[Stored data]
··········

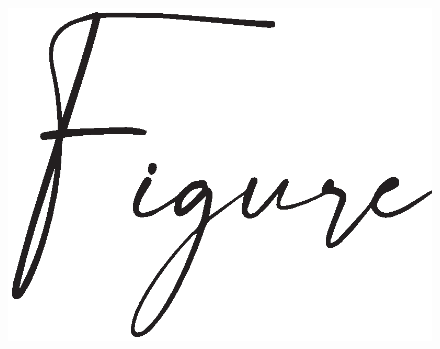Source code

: \documentclass[10pt, a4paper]{article}
\begin{document}
	\clearpage
	\newpage



	
	\begin{figure}
		\centering
		
			\includegraphics[scale=1]{figures/figure.eps}
		
		\caption{}		
	\end{figure}

	


	
	
	
	

	
	
	
\end{document}
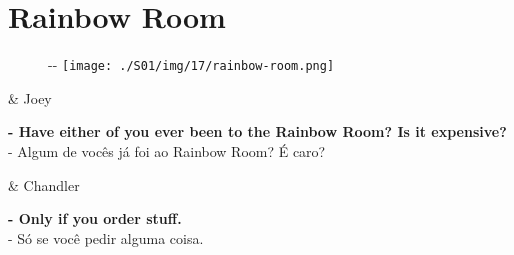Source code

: \hypertarget{rainbow-room}{%
\section{Rainbow Room}\label{rainbow-room}}

\begin{figure}[!ht]
  \begin{adjustwidth}{-\oddsidemargin-1in}{-\rightmargin}
    \centering
    \texttt{[image: ./S01/img/17/rainbow-room.png]}
  \end{adjustwidth}
\end{figure}

\begin{tcolorbox}[enhanced,center upper,
    drop fuzzy shadow southeast, boxrule=0.3pt,
    lower separated=false, breakable,
    colframe=black!30!dialogoBorder,colback=white]
\begin{minipage}[c]{0.16\linewidth}
   & \centering \scriptsize{Joey}
\end{minipage}
\hfill
\begin{minipage}[c]{0.8\linewidth}
  \textbf{- Have either of you ever been to the Rainbow Room? Is it expensive?}\\
  - Algum de vocês já foi ao Rainbow Room? É caro?
\end{minipage}

\medskip
\begin{minipage}[c]{0.16\linewidth}
   & \centering \scriptsize{Chandler}
\end{minipage}
\hfill
\begin{minipage}[c]{0.8\linewidth}
  \textbf{- Only if you order stuff.}\\
  - Só se você pedir alguma coisa.
\end{minipage}
\end{tcolorbox}

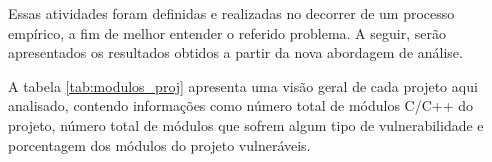 Essas atividades foram definidas e realizadas no decorrer de um processo empírico, a fim de melhor
entender o referido problema. A seguir, serão apresentados os resultados obtidos a partir da nova
abordagem de análise.

A tabela \ref{tab:modulos_proj} apresenta uma visão geral de cada projeto aqui analisado, contendo
informações como número total de módulos C/C++ do projeto, número total de módulos que sofrem
algum tipo de vulnerabilidade e porcentagem dos módulos do projeto vulneráveis.

\begin{table}[h]
\caption{Análise de Módulos por Projeto}
\label{tab:modulos_proj}
\end{table}

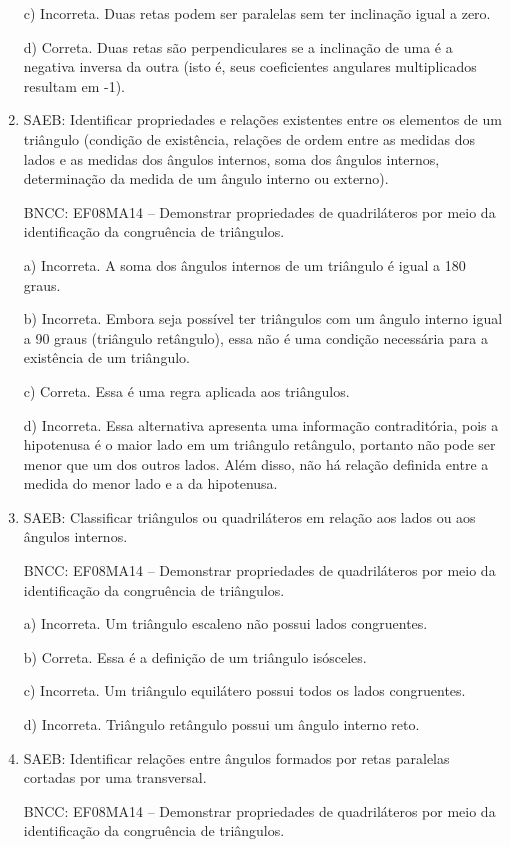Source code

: \begin{enumerate}
c) Incorreta. Duas retas podem ser paralelas sem ter inclinação
igual a zero.

d) Correta. Duas retas são perpendiculares se a inclinação de uma é a
negativa inversa da outra (isto é, seus coeficientes angulares
multiplicados resultam em -1).

\item SAEB: Identificar propriedades e relações existentes entre os elementos
de um triângulo (condição de existência, relações de ordem entre as
medidas dos lados e as medidas dos ângulos internos, soma dos ângulos
internos, determinação da medida de um ângulo interno ou externo).

BNCC: EF08MA14 -- Demonstrar propriedades de quadriláteros por meio da
identificação da congruência de triângulos.

a) Incorreta. A soma dos ângulos internos de um triângulo é igual a
180 graus.

b) Incorreta. Embora seja possível ter triângulos com um ângulo
interno igual a 90 graus (triângulo retângulo), essa não é uma condição
necessária para a existência de um triângulo.

c) Correta. Essa é uma regra aplicada aos triângulos.

d) Incorreta. Essa alternativa apresenta uma informação
contraditória, pois a hipotenusa é o maior lado em um triângulo
retângulo, portanto não pode ser menor que um dos outros lados. Além
disso, não há relação definida entre a medida do menor lado e a da
hipotenusa.

\item SAEB: Classificar triângulos ou quadriláteros em relação aos lados ou
aos ângulos internos.

BNCC: EF08MA14 -- Demonstrar propriedades de quadriláteros por meio da
identificação da congruência de triângulos.

a) Incorreta. Um triângulo escaleno não possui lados congruentes.

b) Correta. Essa é a definição de um triângulo isósceles.

c) Incorreta. Um triângulo equilátero possui todos os lados
congruentes.

d) Incorreta. Triângulo retângulo possui um ângulo interno reto.

\item SAEB: Identificar relações entre ângulos formados por retas paralelas
cortadas por uma transversal.

BNCC: EF08MA14 -- Demonstrar propriedades de quadriláteros por meio da
identificação da congruência de triângulos.


\end{enumerate}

··········

> [Task prompt]: Going through the records above, count the lines that include the word "paralelas". Give the number alone.

> [Answer for this exercise]: 2